> _How to complete this task_
Across the data below, how many lines have the word "Send" in them? Give the number and nothing else.

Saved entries
Content starts
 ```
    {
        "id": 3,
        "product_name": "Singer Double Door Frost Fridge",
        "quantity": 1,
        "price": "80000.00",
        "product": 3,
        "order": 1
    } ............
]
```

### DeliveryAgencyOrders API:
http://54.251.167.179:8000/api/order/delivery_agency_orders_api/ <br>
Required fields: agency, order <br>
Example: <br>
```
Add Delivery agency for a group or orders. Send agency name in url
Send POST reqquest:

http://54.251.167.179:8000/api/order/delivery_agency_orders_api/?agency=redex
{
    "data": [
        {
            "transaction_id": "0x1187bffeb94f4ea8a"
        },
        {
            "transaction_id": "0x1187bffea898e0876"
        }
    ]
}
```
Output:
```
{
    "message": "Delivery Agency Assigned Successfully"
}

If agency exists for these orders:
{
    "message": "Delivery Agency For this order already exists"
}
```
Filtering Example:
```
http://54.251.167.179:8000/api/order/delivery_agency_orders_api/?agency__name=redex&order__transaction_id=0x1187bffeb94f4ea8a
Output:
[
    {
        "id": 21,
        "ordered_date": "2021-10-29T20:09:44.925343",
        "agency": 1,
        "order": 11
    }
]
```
Content ends
Content starts
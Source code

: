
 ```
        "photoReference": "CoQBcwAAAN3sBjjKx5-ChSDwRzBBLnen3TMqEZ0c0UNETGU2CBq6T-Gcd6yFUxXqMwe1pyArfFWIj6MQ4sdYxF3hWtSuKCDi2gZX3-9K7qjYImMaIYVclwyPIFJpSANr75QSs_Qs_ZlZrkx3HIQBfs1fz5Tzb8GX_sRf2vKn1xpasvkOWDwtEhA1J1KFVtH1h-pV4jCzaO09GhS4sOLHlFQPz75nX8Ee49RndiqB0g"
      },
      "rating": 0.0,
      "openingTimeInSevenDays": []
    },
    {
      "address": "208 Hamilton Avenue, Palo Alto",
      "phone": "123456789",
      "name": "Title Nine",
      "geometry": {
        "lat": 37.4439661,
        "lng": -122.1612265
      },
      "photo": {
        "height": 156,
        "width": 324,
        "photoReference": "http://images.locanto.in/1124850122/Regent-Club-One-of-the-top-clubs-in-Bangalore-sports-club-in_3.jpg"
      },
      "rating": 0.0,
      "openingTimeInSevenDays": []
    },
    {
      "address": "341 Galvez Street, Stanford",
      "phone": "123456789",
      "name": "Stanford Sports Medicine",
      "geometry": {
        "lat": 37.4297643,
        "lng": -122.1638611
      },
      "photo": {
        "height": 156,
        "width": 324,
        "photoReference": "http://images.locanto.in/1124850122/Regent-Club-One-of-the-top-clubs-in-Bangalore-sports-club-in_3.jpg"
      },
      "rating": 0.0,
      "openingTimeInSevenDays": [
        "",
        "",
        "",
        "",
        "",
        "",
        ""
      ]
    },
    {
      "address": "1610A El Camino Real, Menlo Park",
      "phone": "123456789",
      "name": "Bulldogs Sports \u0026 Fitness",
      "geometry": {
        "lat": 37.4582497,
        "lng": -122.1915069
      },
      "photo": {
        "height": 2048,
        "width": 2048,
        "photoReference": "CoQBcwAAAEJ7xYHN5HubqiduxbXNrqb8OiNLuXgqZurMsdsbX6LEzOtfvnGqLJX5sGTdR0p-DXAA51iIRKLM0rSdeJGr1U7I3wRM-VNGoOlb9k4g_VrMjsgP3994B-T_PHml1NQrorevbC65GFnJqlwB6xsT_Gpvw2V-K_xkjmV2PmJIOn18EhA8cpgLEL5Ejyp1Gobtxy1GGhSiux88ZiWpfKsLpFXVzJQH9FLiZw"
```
Content ends
> _Solution to the exercise_
2